Thank you! I'm gonna test this.
Just to be completely sure: I've seen the patch touches the backfill plugin. Does that mean it needs to be deployed on compute nodes too?
Comment 27 Moe Jette 2014-08-18 06:35:31 MDT
(In reply to Kilian Cavalotti from comment #26)
> Thank you! I'm gonna test this.
> Just to be completely sure: I've seen the patch touches the backfill plugin.
> Does that mean it needs to be deployed on compute nodes too?

You only need to update the head node(s) for with patch.
Comment 28 Kilian Cavalotti 2014-08-18 07:06:30 MDT
(In reply to Moe Jette from comment #27)
> (In reply to Kilian Cavalotti from comment #26)
> > Thank you! I'm gonna test this.
> > Just to be completely sure: I've seen the patch touches the backfill plugin.
> > Does that mean it needs to be deployed on compute nodes too?
> 
> You only need to update the head node(s) for with patch.

Thanks.
And it seems to work great! I just submitted 2 jobs as user A to part_PI_A,owners, so the first ran on part_PI_A and the 2nd on part_PI_B. Then I made user B submit a job, and while there was still room available in the "owners" partition, it indeed preempted user's A job in part_PI_B. So that looks awesome.

Thanks a lot!

Is it a behavior you feel should be the default or do you consider making it a configuration option? Just asking to understand what our best long-term option is, regarding configuration: I currently rebuilt a locally patched RPM, but wonder if this would make it to the next version, so I don't need to maintain that local RPM.
Comment 29 Moe Jette 2014-08-18 07:09:34 MDT
(In reply to Kilian Cavalotti from comment #28)
> Is it a behavior you feel should be the default or do you consider making it
> a configuration option?

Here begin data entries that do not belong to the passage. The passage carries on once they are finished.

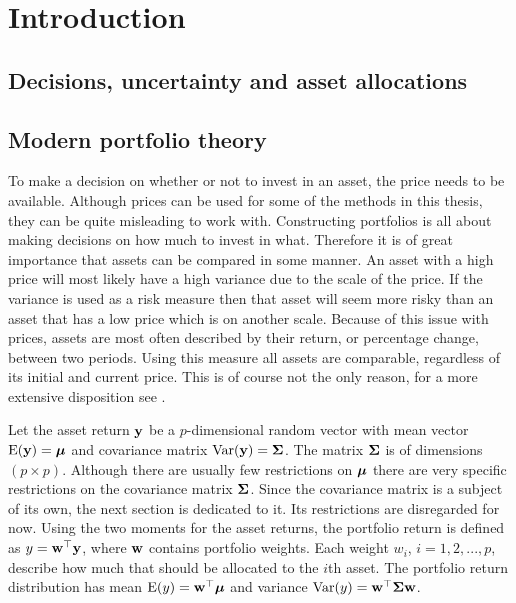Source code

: \documentclass[12pt, oneside]{book}\usepackage{knitr}
\begin{document}
\newpage

\tableofcontents
\mainmatterSU

\part{Introduction}
\chapter{Decisions, uncertainty and asset allocations}\label{ch:intro}

\chapter{Modern portfolio theory}\label{ch:MPT}


To make a decision on whether or not to invest in an asset, the price needs to be available.
Although prices can be used for some of the methods in this thesis, they can be quite misleading to work with.
Constructing portfolios is all about making decisions on how much to invest in what.
Therefore it is of great importance that assets can be compared in some manner. 
An asset with a high price will most likely have a high variance due to the scale of the price. 
If the variance is used as a risk measure then that asset will seem more risky than an asset that has a low price which is on another scale.
Because of this issue with prices, assets are most often described by their return, or percentage change, between two periods. 
Using this measure all assets are comparable, regardless of its initial and current price.
This is of course not the only reason, for a more extensive disposition see \citet[ch. 1]{tsay2005analysis}.

Let the asset return $\mathbf{y}$ be a $p$-dimensional random vector with mean vector $\operatorname{E}(\mathbf{y})=\mbox{\boldmath$\mu$}$ and covariance matrix $\operatorname{Var}(\mathbf{y})=\mathbf{\Sigma}$. 
The matrix $\mathbf{\Sigma}$ is of dimensions $(p \times p)$. 
Although there are usually few restrictions on $\mbox{\boldmath$\mu$}$ there are very specific restrictions on the covariance matrix $\mathbf{\Sigma}$. 
Since the covariance matrix is a subject of its own, the next section is dedicated to it.
Its restrictions are disregarded for now.
Using the two moments for the asset returns, the portfolio return is defined as $y = \mathbf{w}^\top \mathbf{y}$, where $\mathbf{w}$ contains portfolio weights.
Each weight $w_i$, $i=1,2,...,p$, describe how much that should be allocated to the $i$th asset.
The portfolio return distribution has mean $\operatorname{E}(y)=\mathbf{w}^\top \mbox{\boldmath$\mu$}$ and variance $\operatorname{Var}(y)=\mathbf{w}^\top \mathbf{\Sigma} \mathbf{w}$. 
\end{document}
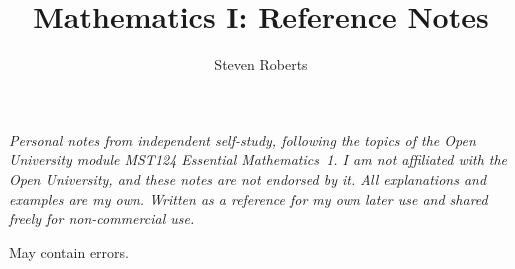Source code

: \documentclass[11pt]{article}
\title{Mathematics I: Reference Notes}
\author{Steven Roberts}
\date{}
\begin{document}
\maketitle

\begin{center}
  \begin{minipage}{0.85\textwidth}
    \small\itshape\centering
    Personal notes from independent self-study, following the topics of
    the Open University module MST124 Essential Mathematics~1. I am not
    affiliated with the Open University, and these notes are not endorsed
    by it. All explanations and examples are my own. Written as a
    reference for my own later use and shared freely for non-commercial
    use.\par
    \vspace{4pt}
    May contain errors.
  \end{minipage}
\end{center}

\tableofcontents


% 
% 
% 
% 
% 
% 
% 
% 
% 
% 
% 
\end{document}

Just asking to understand what our best long-term
> option is, regarding configuration: I currently rebuilt a locally patched
> RPM, but wonder if this would make it to the next version, so I don't need
> to maintain that local RPM.

I plan to make this the default behaviour and include it in version 14.03.7 when released, probably in a week or so.
Comment 30 Kilian Cavalotti 2014-08-18 07:12:52 MDT
> I plan to make this the default behaviour and include it in version 14.03.7
> when released, probably in a week or so.

Very good! So I won't have to maintain that specific patch here, thanks.
Comment 31 Moe Jette 2014-08-26 07:19:12 MDT
I'm going to close this. Please re-open or open a new trouble ticket as needed.